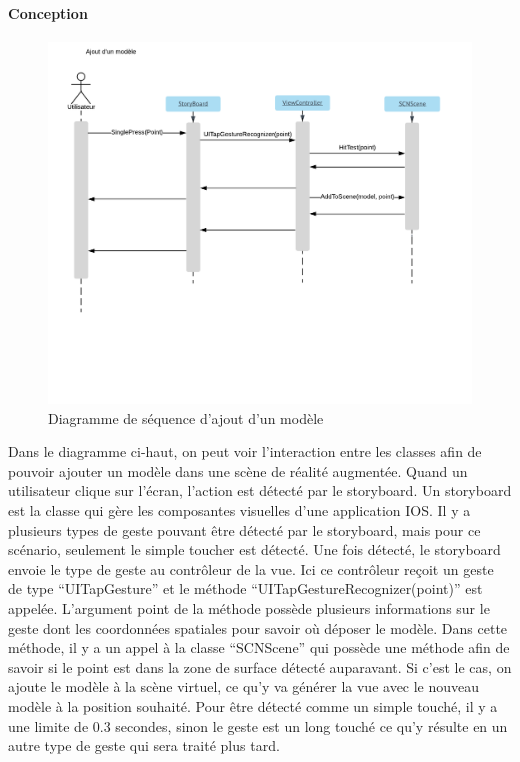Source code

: \documentclass[rapport.tex]{subfiles}
\begin{document}
\paragraph*{Conception}
\begin{figure}[H]
    \includegraphics[width=\textwidth]{DSS_AjoutModels.png}
\centering
    \caption{Diagramme de séquence d'ajout d'un modèle}
\end{figure}
Dans le diagramme ci-haut, on peut voir l'interaction entre les classes afin de pouvoir ajouter un modèle dans une scène de réalité augmentée. Quand un utilisateur clique sur l’écran, l’action est détecté par le storyboard. Un storyboard est la classe qui gère les composantes visuelles d’une application IOS. Il y a plusieurs types de geste pouvant être détecté par le storyboard, mais pour ce scénario, seulement le simple toucher est détecté. Une fois détecté, le storyboard envoie le type de geste au contrôleur de la vue. Ici ce contrôleur reçoit un geste de type “UITapGesture” et le méthode “UITapGestureRecognizer(point)” est appelée. L’argument point de la méthode possède plusieurs informations sur le geste dont les coordonnées spatiales pour savoir où déposer le modèle. Dans cette méthode, il y a un appel à la classe “SCNScene” qui possède une méthode afin de savoir si le point est dans la zone de surface détecté auparavant. Si c’est le cas, on ajoute le modèle à la scène virtuel, ce qu’y va générer la vue avec le nouveau modèle à la position souhaité. Pour être détecté comme un simple touché, il y a une limite de 0.3 secondes, sinon le geste est un long touché ce qu’y résulte en un autre type de geste qui sera traité plus tard.
\end{document}
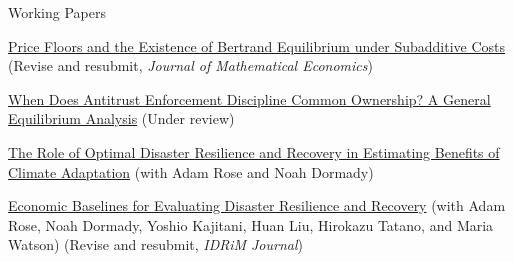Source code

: \documentclass{resume} %
\begin{document}
\begin{rSection}{Working Papers}
\vspace{-1em}
\item
\href{https://dx.doi.org/10.2139/ssrn.6967764}{Price Floors and the Existence of Bertrand Equilibrium under Subadditive Costs} (Revise and resubmit, \textit{Journal of Mathematical Economics})

 \item 
 \href{https://dx.doi.org/10.2139/ssrn.6880904}{When Does Antitrust Enforcement Discipline Common
Ownership? A General Equilibrium Analysis} (Under review)




\item 
\href{https://dx.doi.org/10.2139/ssrn.6730418}{The Role of Optimal Disaster Resilience and Recovery in Estimating Benefits of Climate Adaptation} (with Adam Rose and Noah Dormady)

\item 
\href{https://dx.doi.org/10.2139/ssrn.5925602}{Economic Baselines for Evaluating Disaster Resilience and Recovery} (with Adam Rose, Noah Dormady, Yoshio Kajitani, Huan Liu, Hirokazu Tatano, and Maria Watson) (Revise and resubmit, \textit{IDRiM Journal})







\end{rSection}
\end{document}
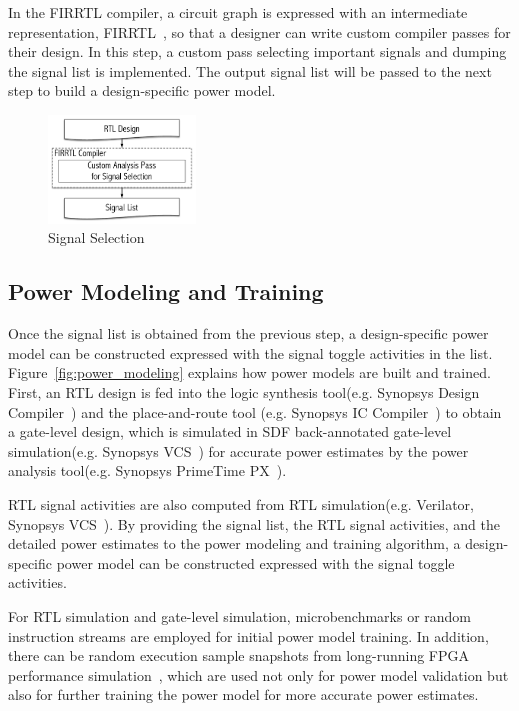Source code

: In the FIRRTL compiler, a circuit graph is expressed with an intermediate representation,
FIRRTL~\cite{Li:EECS-2016-9}, so that a designer can write custom compiler passes for their
design. In this step, a custom pass selecting important signals and dumping the signal list
is implemented. The output signal list will be passed to the next step to build
a design-specific power model.

\begin{figure}[!ht]
	\centering
	\includegraphics[width=0.35\textwidth,height=\textheight,keepaspectratio]{images/signal_selection.pdf}
	\caption{Signal Selection}
	\label{fig:signal_selection}
\end{figure}

\subsection{Power Modeling and Training}
\label{sec:power_modeling}
Once the signal list is obtained from the previous step, a design-specific power model can be
constructed expressed with the signal toggle activities in the list. Figure~\ref{fig:power_modeling}
explains how power models are built and trained. First, an RTL design is fed into the logic
synthesis tool(e.g. Synopsys Design Compiler~\textregistered) and the place-and-route tool
(e.g. Synopsys IC Compiler~\textregistered) to obtain a gate-level design, which is simulated
in SDF back-annotated gate-level simulation(e.g. Synopsys VCS~\textregistered) for accurate power estimates
by the power analysis tool(e.g. Synopsys PrimeTime PX~\textregistered).

RTL signal activities are also computed from RTL simulation(e.g. Verilator, Synopsys VCS~\textregistered).
By providing the signal list, the RTL signal activities, and the detailed power estimates
to the power modeling and training algorithm, a design-specific power model can be constructed
expressed with the signal toggle activities.

For RTL simulation and gate-level simulation, microbenchmarks or random instruction streams are employed
for initial power model training. In addition, there can be random execution sample snapshots from
long-running FPGA performance simulation~\cite{Kim2016}, which are used not only for power model validation
but also for further training the power model for more accurate power estimates.

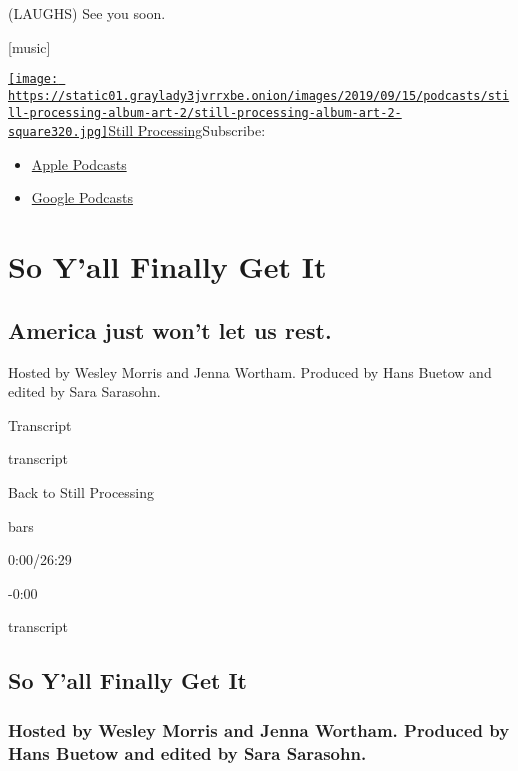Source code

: (LAUGHS) See you soon.

{[}music{]}

\href{https://www.nytimes3xbfgragh.onion/column/still-processing-podcast}{\texttt{[image: https://static01.graylady3jvrrxbe.onion/images/2019/09/15/podcasts/still-processing-album-art-2/still-processing-album-art-2-square320.jpg]}Still
Processing}Subscribe:

\begin{itemize}
\tightlist
\item
  \href{https://itunes.apple.com/us/podcast/id1151436460}{Apple
  Podcasts}
\item
  \href{https://www.google.com/podcasts?feed=aHR0cHM6Ly9yc3MuYXJ0MTkuY29tL255dC1zdGlsbC1wcm9jZXNzaW5n}{Google
  Podcasts}
\end{itemize}

\hypertarget{so-yall-finally-get-it-1}{%
\section{So Y'all Finally Get It}\label{so-yall-finally-get-it-1}}

\hypertarget{america-just-wont-let-us-rest-1}{%
\subsection{America just won't let us
rest.}\label{america-just-wont-let-us-rest-1}}

Hosted by Wesley Morris and Jenna Wortham. Produced by Hans Buetow and
edited by Sara Sarasohn.

Transcript

transcript

Back to Still Processing

bars

0:00/26:29

-0:00

transcript

\hypertarget{so-yall-finally-get-it-2}{%
\subsection{So Y'all Finally Get It}\label{so-yall-finally-get-it-2}}

\hypertarget{hosted-by-wesley-morris-and-jenna-wortham-produced-by-hans-buetow-and-edited-by-sara-sarasohn-1}{%
\subsubsection{Hosted by Wesley Morris and Jenna Wortham. Produced by
Hans Buetow and edited by Sara
Sarasohn.}\label{hosted-by-wesley-morris-and-jenna-wortham-produced-by-hans-buetow-and-edited-by-sara-sarasohn-1}}

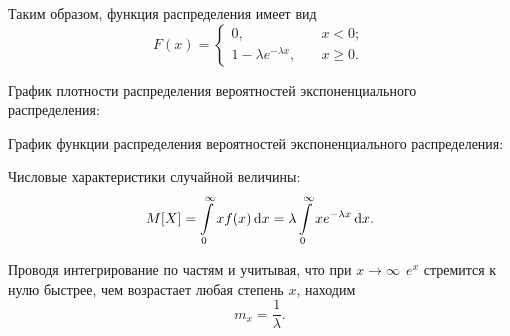 \documentclass[a4paper]{article}
\newcommand{\sgeq}{\geqslant}
\begin{document}
                    Таким образом, функция распределения имеет вид
                    \begin{equation*}
                        F(x) =
                        \begin{cases}
                            0 , \quad & x < 0 ; \\[1.0ex]
                            1 - \lambda e^{-\lambda x} , \quad & x \sgeq 0 .
                        \end{cases}
                    \end{equation*}

                    График плотности распределения вероятностей экспоненциального распределения:


                    График функции распределения вероятностей экспоненциального распределения:


                    Числовые характеристики случайной величины:
                    \begin{equation*}
                        M[X] = \int\limits_{0}^{\infty} x f(x) \dif x =
                            \lambda \int\limits_{0}^{\infty} x e^{-\lambda x} \dif x .
                    \end{equation*}

                    Проводя интегрирование по частям и учитывая, что при $x \to \infty \:\: e^x$ стремится к нулю быстрее, чем возрастает любая степень $x$, находим
                    \begin{equation*}
                        m_x = \frac{1}{\lambda} .
                    \end{equation*}
\end{document}
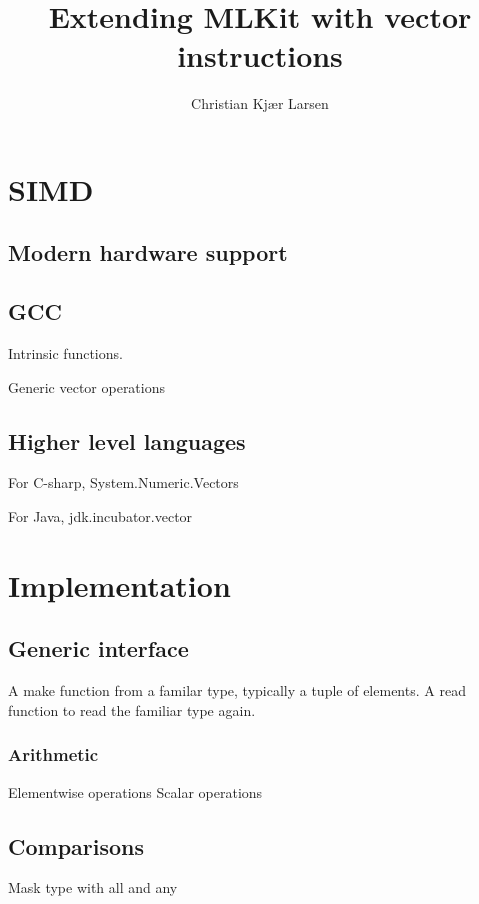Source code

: \documentclass{article}
\title{Extending MLKit with vector instructions}
\author{Christian Kjær Larsen}
\begin{document}
\maketitle

\section{SIMD}

\subsection{Modern hardware support}

\subsection{GCC}

Intrinsic functions.

Generic vector operations

\subsection{Higher level languages}

For C-sharp, System.Numeric.Vectors

For Java, jdk.incubator.vector


\section{Implementation}


\subsection{Generic interface}


A make function from a familar type, typically a tuple of elements.
A read function to read the familiar type again.


\subsubsection{Arithmetic}

Elementwise operations
Scalar operations

\subsection{Comparisons}

Mask type with all and any
\end{document}
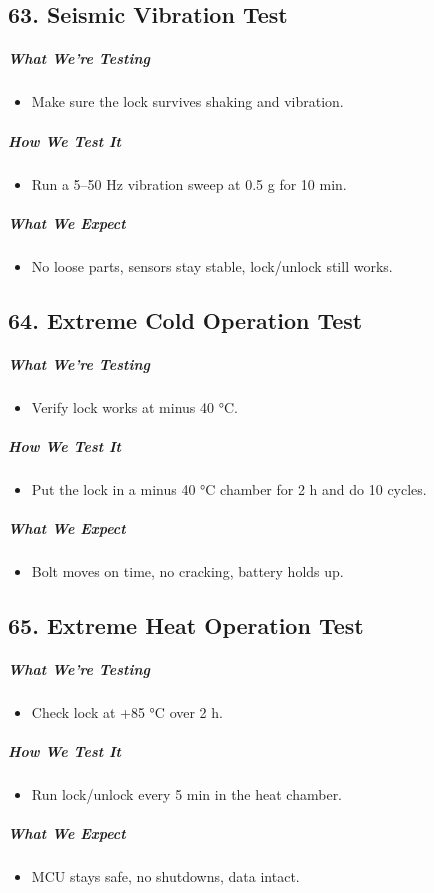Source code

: \subsection*{63. Seismic Vibration Test}
\subparagraph{What We’re Testing}
\begin{itemize}
    \item Make sure the lock survives shaking and vibration.
\end{itemize}
\subparagraph{How We Test It}
\begin{itemize}
    \item Run a 5–50 Hz vibration sweep at 0.5 g for 10 min.
\end{itemize}
\subparagraph{What We Expect}
\begin{itemize}
    \item No loose parts, sensors stay stable, lock/unlock still works.
\end{itemize}

\subsection*{64. Extreme Cold Operation Test}
\subparagraph{What We’re Testing}
\begin{itemize}
    \item Verify lock works at minus 40 °C.
\end{itemize}
\subparagraph{How We Test It}
\begin{itemize}
    \item Put the lock in a minus 40 °C chamber for 2 h and do 10 cycles.
\end{itemize}
\subparagraph{What We Expect}
\begin{itemize}
    \item Bolt moves on time, no cracking, battery holds up.
\end{itemize}

\subsection*{65. Extreme Heat Operation Test}
\subparagraph{What We’re Testing}
\begin{itemize}
    \item Check lock at +85 °C over 2 h.
\end{itemize}
\subparagraph{How We Test It}
\begin{itemize}
    \item Run lock/unlock every 5 min in the heat chamber.
\end{itemize}
\subparagraph{What We Expect}
\begin{itemize}
    \item MCU stays safe, no shutdowns, data intact.
\end{itemize}
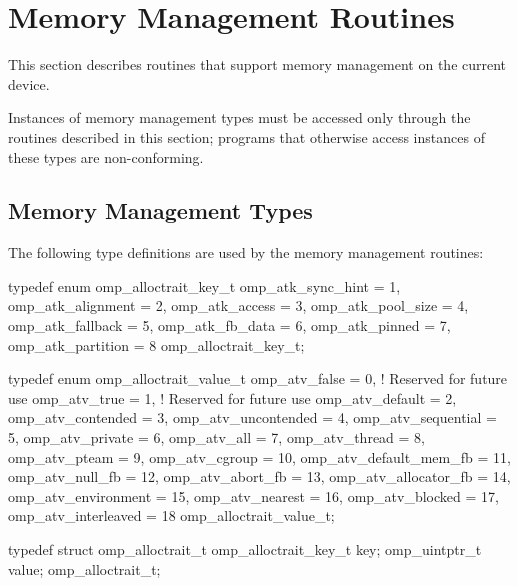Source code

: 
\section{Memory Management Routines}
\label{sec:Memory Management Routines}
This section describes routines that support memory management on the current device.

Instances of memory management types must be accessed only through 
the routines described in this section; programs that otherwise 
access instances of these types are non-conforming.



\subsection{Memory Management Types}
\label{subsec:Memory Management Types}

The following type definitions are used by the memory management routines:

\begin{ccppspecific}
\begin{ompEnv}
typedef enum omp_alloctrait_key_t {
  omp_atk_sync_hint = 1,
  omp_atk_alignment = 2,
  omp_atk_access = 3,
  omp_atk_pool_size = 4,
  omp_atk_fallback = 5,
  omp_atk_fb_data = 6,
  omp_atk_pinned = 7,
  omp_atk_partition = 8
} omp_alloctrait_key_t;

typedef enum omp_alloctrait_value_t {
  omp_atv_false = 0,  ! Reserved for future use
  omp_atv_true = 1,   ! Reserved for future use
  omp_atv_default = 2,
  omp_atv_contended = 3,
  omp_atv_uncontended = 4,
  omp_atv_sequential = 5,
  omp_atv_private = 6,
  omp_atv_all = 7,
  omp_atv_thread = 8,
  omp_atv_pteam = 9,
  omp_atv_cgroup = 10,
  omp_atv_default_mem_fb = 11,
  omp_atv_null_fb = 12,
  omp_atv_abort_fb = 13,
  omp_atv_allocator_fb = 14,
  omp_atv_environment = 15,
  omp_atv_nearest = 16,
  omp_atv_blocked = 17,
  omp_atv_interleaved = 18
} omp_alloctrait_value_t;

typedef struct omp_alloctrait_t {
  omp_alloctrait_key_t key;
  omp_uintptr_t value;
} omp_alloctrait_t;

\end{ompEnv}
\end{ccppspecific}

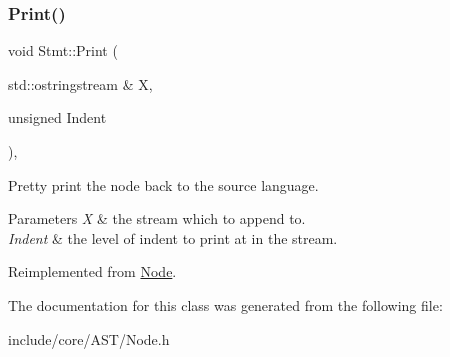 \subsubsection{\texorpdfstring{Print()}{Print()}}
{\footnotesize\ttfamily void Stmt\+::\+Print (\begin{DoxyParamCaption}\item[{std\+::ostringstream \&}]{X,  }\item[{unsigned}]{Indent }\end{DoxyParamCaption})\hspace{0.3cm}{\ttfamily [override]}, {\ttfamily [virtual]}}

Pretty print the node back to the source language. 
\begin{DoxyParams}{Parameters}
{\em X} & the stream which to append to. \\
\hline
{\em Indent} & the level of indent to print at in the stream. \\
\hline
\end{DoxyParams}


Reimplemented from \mbox{\hyperlink{class_node_a5325b760a6e6fe94227c0cff53af2c45}{Node}}.



The documentation for this class was generated from the following file\+:\begin{DoxyCompactItemize}
\item 
include/core/\+A\+S\+T/Node.\+h\end{DoxyCompactItemize}
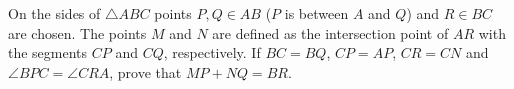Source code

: On the sides of $\triangle{ABC}$ points $P,Q \in{AB}$ ($P$ is between $A$ and $Q$) and $R\in{BC}$ are chosen. The points $M$ and $N$ are defined as the intersection point of $AR$ with the segments $CP$ and $CQ$, respectively. If $BC=BQ$, $CP=AP$, $CR=CN$ and $\angle{BPC}=\angle{CRA}$, prove that $MP+NQ=BR$.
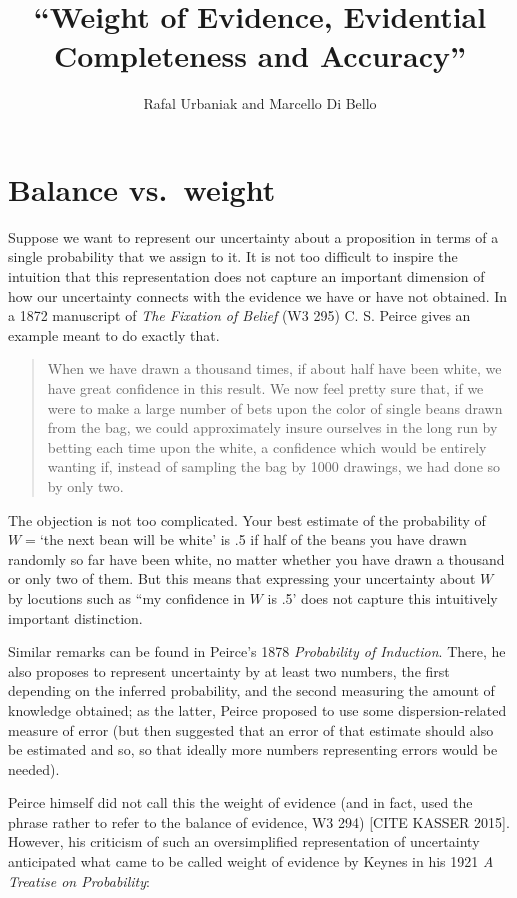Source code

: \documentclass[
  10pt,
  dvipsnames,enabledeprecatedfontcommands]{scrartcl}
\title{``Weight of Evidence, Evidential Completeness and Accuracy''}
\author{Rafal Urbaniak and Marcello Di Bello}
\date{}
\begin{document}
\maketitle

\hypertarget{balance-vs.-weight}{%
\section{Balance vs.~weight}\label{balance-vs.-weight}}

Suppose we want to represent our uncertainty about a proposition in
terms of a single probability that we assign to it. It is not too
difficult to inspire the intuition that this representation does not
capture an important dimension of how our uncertainty connects with the
evidence we have or have not obtained. In a 1872 manuscript of
\emph{The Fixation of Belief} (W3 295) C. S. Peirce gives an example
meant to do exactly that.

\begin{quote} When we have drawn a thousand times, if about half have been white, we have great confidence in this result. We now feel pretty sure that, if we were to make a large number of bets upon the color of single beans drawn from the bag, we could approximately insure ourselves in the long run by betting each time upon the white, a confidence which would be entirely wanting if, instead of sampling the bag by 1000 drawings, we had done so by only two.
\end{quote}

\noindent The objection is not too complicated. Your best estimate of
the probability of \(W=\)`the next bean will be white' is .5 if half of
the beans you have drawn randomly so far have been white, no matter
whether you have drawn a thousand or only two of them. But this means
that expressing your uncertainty about \(W\) by locutions such as ``my
confidence in \(W\) is .5' does not capture this intuitively important
distinction.

Similar remarks can be found in Peirce's 1878
\emph{Probability of Induction}. There, he also proposes to represent
uncertainty by at least two numbers, the first depending on the inferred
probability, and the second measuring the amount of knowledge obtained;
as the latter, Peirce proposed to use some dispersion-related measure of
error (but then suggested that an error of that estimate should also be
estimated and so, so that ideally more numbers representing errors would
be needed).

Peirce himself did not call this the weight of evidence (and in fact,
used the phrase rather to refer to the balance of evidence, W3 294)
{[}CITE KASSER 2015{]}. However, his criticism of such an oversimplified
representation of uncertainty anticipated what came to be called weight
of evidence by Keynes in his 1921 \emph{A Treatise on Probability}:
\end{document}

········

Print exactly the lines above from the one with "Back to Still Processing" to the one with "Hans Buetow and edited by Sara", including both.

EXERCISE SOLUTION ->
Back to Still Processing

bars

0:00/26:29

-0:00

transcript

\hypertarget{so-yall-finally-get-it-2}{%
\subsection{So Y'all Finally Get It}\label{so-yall-finally-get-it-2}}

\hypertarget{hosted-by-wesley-morris-and-jenna-wortham-produced-by-hans-buetow-and-edited-by-sara-sarasohn-1}{%
\subsubsection{Hosted by Wesley Morris and Jenna Wortham. Produced by
Hans Buetow and edited by Sara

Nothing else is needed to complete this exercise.